DESCRIPTION OF THE TASK: Take every line containing "tones" from the material and copy it.
+---+
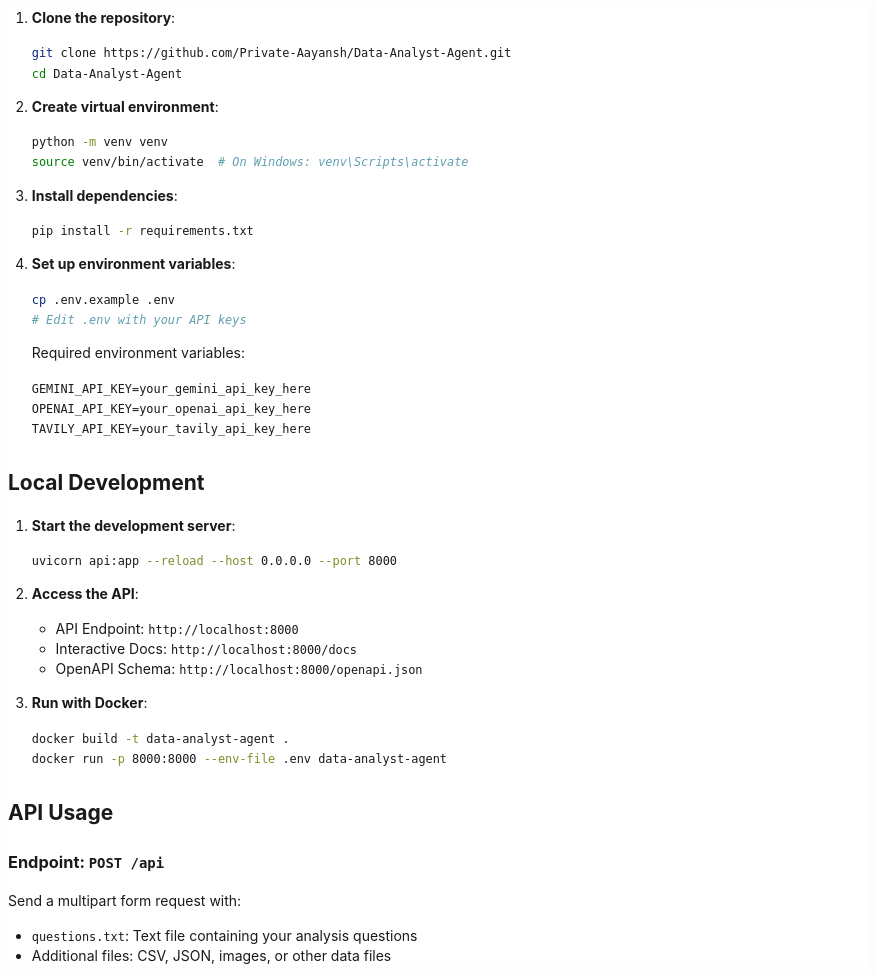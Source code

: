 1. **Clone the repository**:
   ```bash
   git clone https://github.com/Private-Aayansh/Data-Analyst-Agent.git
   cd Data-Analyst-Agent
   ```

2. **Create virtual environment**:
   ```bash
   python -m venv venv
   source venv/bin/activate  # On Windows: venv\Scripts\activate
   ```

3. **Install dependencies**:
   ```bash
   pip install -r requirements.txt
   ```

4. **Set up environment variables**:
   ```bash
   cp .env.example .env
   # Edit .env with your API keys
   ```

   Required environment variables:
   ```env
   GEMINI_API_KEY=your_gemini_api_key_here
   OPENAI_API_KEY=your_openai_api_key_here
   TAVILY_API_KEY=your_tavily_api_key_here
   ```

## Local Development

1. **Start the development server**:
   ```bash
   uvicorn api:app --reload --host 0.0.0.0 --port 8000
   ```

2. **Access the API**:
   - API Endpoint: `http://localhost:8000`
   - Interactive Docs: `http://localhost:8000/docs`
   - OpenAPI Schema: `http://localhost:8000/openapi.json`

3. **Run with Docker**:
   ```bash
   docker build -t data-analyst-agent .
   docker run -p 8000:8000 --env-file .env data-analyst-agent
   ```

## API Usage

### Endpoint: `POST /api`

Send a multipart form request with:
- `questions.txt`: Text file containing your analysis questions
- Additional files: CSV, JSON, images, or other data files
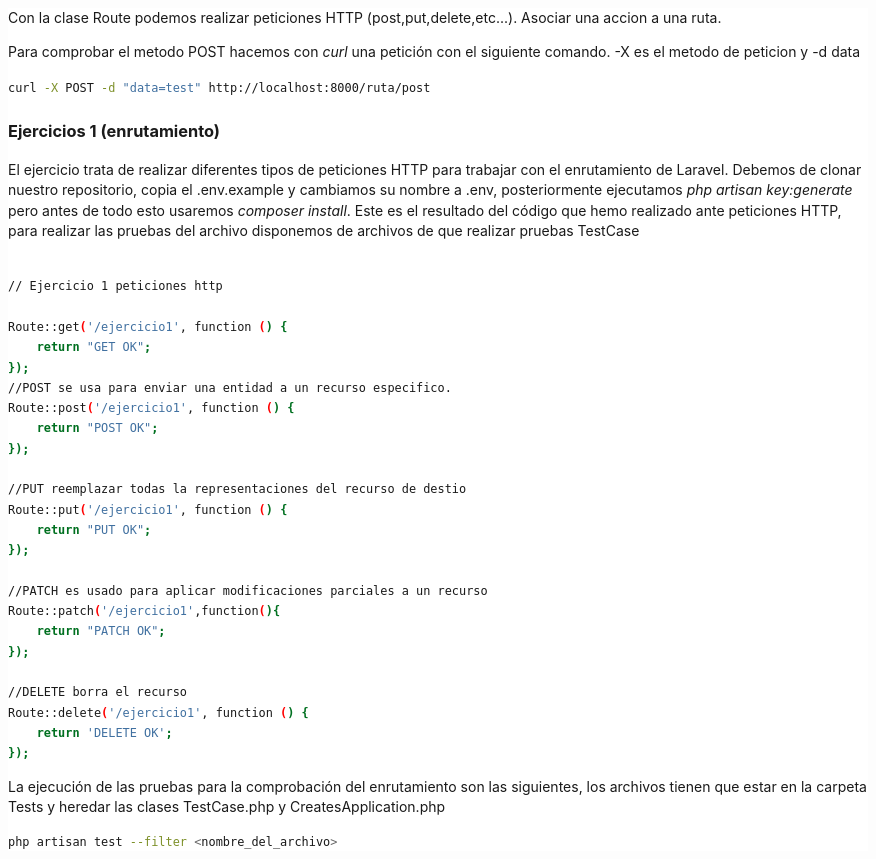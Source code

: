 Con la clase Route podemos realizar peticiones HTTP (post,put,delete,etc...). Asociar una accion a una ruta.

Para comprobar el metodo POST hacemos con <i>curl</i> una petición con el siguiente comando.
-X es el metodo de peticion y -d data

```bash
curl -X POST -d "data=test" http://localhost:8000/ruta/post
```

### Ejercicios 1 (enrutamiento)

El ejercicio trata de realizar diferentes tipos de peticiones HTTP para trabajar con el enrutamiento de Laravel.
Debemos de clonar nuestro repositorio, copia el .env.example y cambiamos su nombre a .env, posteriormente ejecutamos <i>php artisan key:generate</i> pero antes de todo esto usaremos <i>composer install</i>.
Este es el resultado del código que hemo realizado ante peticiones HTTP, para realizar las pruebas del archivo disponemos de archivos de que realizar pruebas TestCase

```bash

// Ejercicio 1 peticiones http

Route::get('/ejercicio1', function () {
    return "GET OK";
});
//POST se usa para enviar una entidad a un recurso especifico.
Route::post('/ejercicio1', function () {
    return "POST OK";
});

//PUT reemplazar todas la representaciones del recurso de destio
Route::put('/ejercicio1', function () {
    return "PUT OK";
});

//PATCH es usado para aplicar modificaciones parciales a un recurso
Route::patch('/ejercicio1',function(){
    return "PATCH OK";
});

//DELETE borra el recurso
Route::delete('/ejercicio1', function () {
    return 'DELETE OK';
});
```

La ejecución de las pruebas para la comprobación del enrutamiento son las siguientes, los archivos tienen que estar en la carpeta Tests y heredar las clases TestCase.php y CreatesApplication.php

```bash
php artisan test --filter <nombre_del_archivo>
```
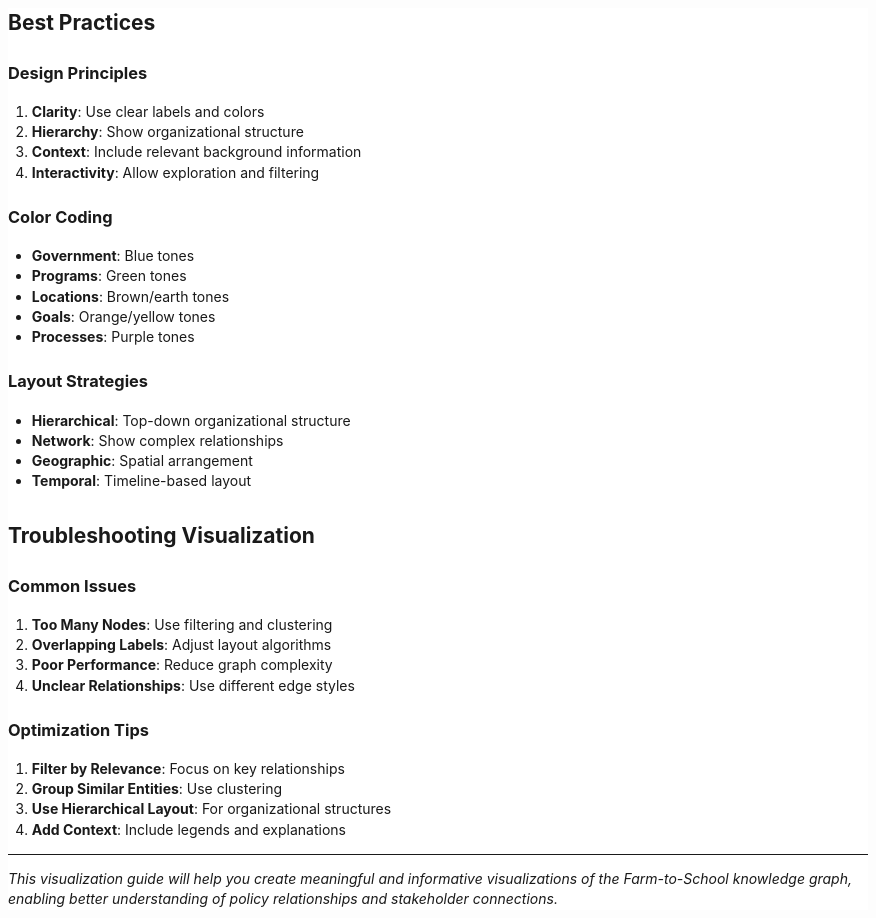## Best Practices

### Design Principles
1. **Clarity**: Use clear labels and colors
2. **Hierarchy**: Show organizational structure
3. **Context**: Include relevant background information
4. **Interactivity**: Allow exploration and filtering

### Color Coding
- **Government**: Blue tones
- **Programs**: Green tones
- **Locations**: Brown/earth tones
- **Goals**: Orange/yellow tones
- **Processes**: Purple tones

### Layout Strategies
- **Hierarchical**: Top-down organizational structure
- **Network**: Show complex relationships
- **Geographic**: Spatial arrangement
- **Temporal**: Timeline-based layout

## Troubleshooting Visualization

### Common Issues
1. **Too Many Nodes**: Use filtering and clustering
2. **Overlapping Labels**: Adjust layout algorithms
3. **Poor Performance**: Reduce graph complexity
4. **Unclear Relationships**: Use different edge styles

### Optimization Tips
1. **Filter by Relevance**: Focus on key relationships
2. **Group Similar Entities**: Use clustering
3. **Use Hierarchical Layout**: For organizational structures
4. **Add Context**: Include legends and explanations

---

*This visualization guide will help you create meaningful and informative visualizations of the Farm-to-School knowledge graph, enabling better understanding of policy relationships and stakeholder connections.*
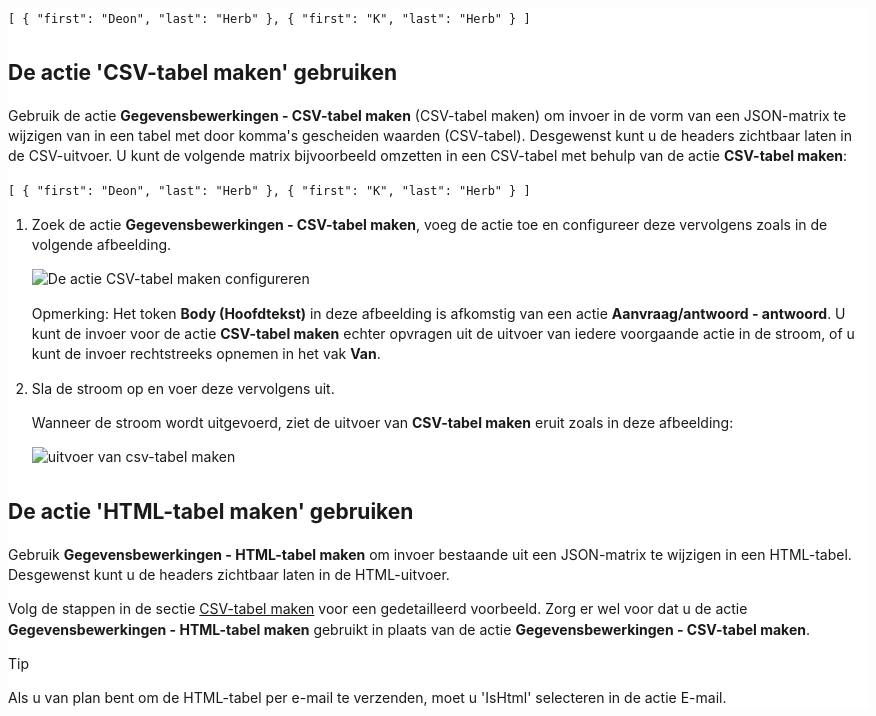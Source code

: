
 ````[ { "first": "Deon", "last": "Herb" }, { "first": "K", "last": "Herb" } ]````

## <a name="use-the-create-csv-table-action"></a>De actie 'CSV-tabel maken' gebruiken
Gebruik de actie **Gegevensbewerkingen - CSV-tabel maken** (CSV-tabel maken) om invoer in de vorm van een JSON-matrix te wijzigen van in een tabel met door komma's gescheiden waarden (CSV-tabel). Desgewenst kunt u de headers zichtbaar laten in de CSV-uitvoer. U kunt de volgende matrix bijvoorbeeld omzetten in een CSV-tabel met behulp van de actie **CSV-tabel maken**:

````[ { "first": "Deon", "last": "Herb" }, { "first": "K", "last": "Herb" } ]````

1. Zoek de actie **Gegevensbewerkingen - CSV-tabel maken**, voeg de actie toe en configureer deze vervolgens zoals in de volgende afbeelding.
   
    ![De actie CSV-tabel maken configureren](./media/data-operations/create-csv-table.png)
   
    Opmerking: Het token **Body (Hoofdtekst)** in deze afbeelding is afkomstig van een actie **Aanvraag/antwoord - antwoord**. U kunt de invoer voor de actie **CSV-tabel maken** echter opvragen uit de uitvoer van iedere voorgaande actie in de stroom, of u kunt de invoer rechtstreeks opnemen in het vak **Van**.
2. Sla de stroom op en voer deze vervolgens uit.
   
    Wanneer de stroom wordt uitgevoerd, ziet de uitvoer van **CSV-tabel maken** eruit zoals in deze afbeelding:
   
    ![uitvoer van csv-tabel maken](./media/data-operations/create-csv-table-output.png)

## <a name="use-the-create-html-table-action"></a>De actie 'HTML-tabel maken' gebruiken
Gebruik **Gegevensbewerkingen - HTML-tabel maken** om invoer bestaande uit een JSON-matrix te wijzigen in een HTML-tabel. Desgewenst kunt u de headers zichtbaar laten in de HTML-uitvoer.

Volg de stappen in de sectie [CSV-tabel maken](#use-the-create-csv-table-action) voor een gedetailleerd voorbeeld. Zorg er wel voor dat u de actie **Gegevensbewerkingen - HTML-tabel maken** gebruikt in plaats van de actie **Gegevensbewerkingen - CSV-tabel maken**.

> [!TIP]
> Als u van plan bent om de HTML-tabel per e-mail te verzenden, moet u 'IsHtml' selecteren in de actie E-mail.
> 
>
+---+
THE COMPLETED TASK:
- **Government**: Blue tones
- **Programs**: Green tones
- **Locations**: Brown/earth tones
- **Goals**: Orange/yellow tones
- **Processes**: Purple tones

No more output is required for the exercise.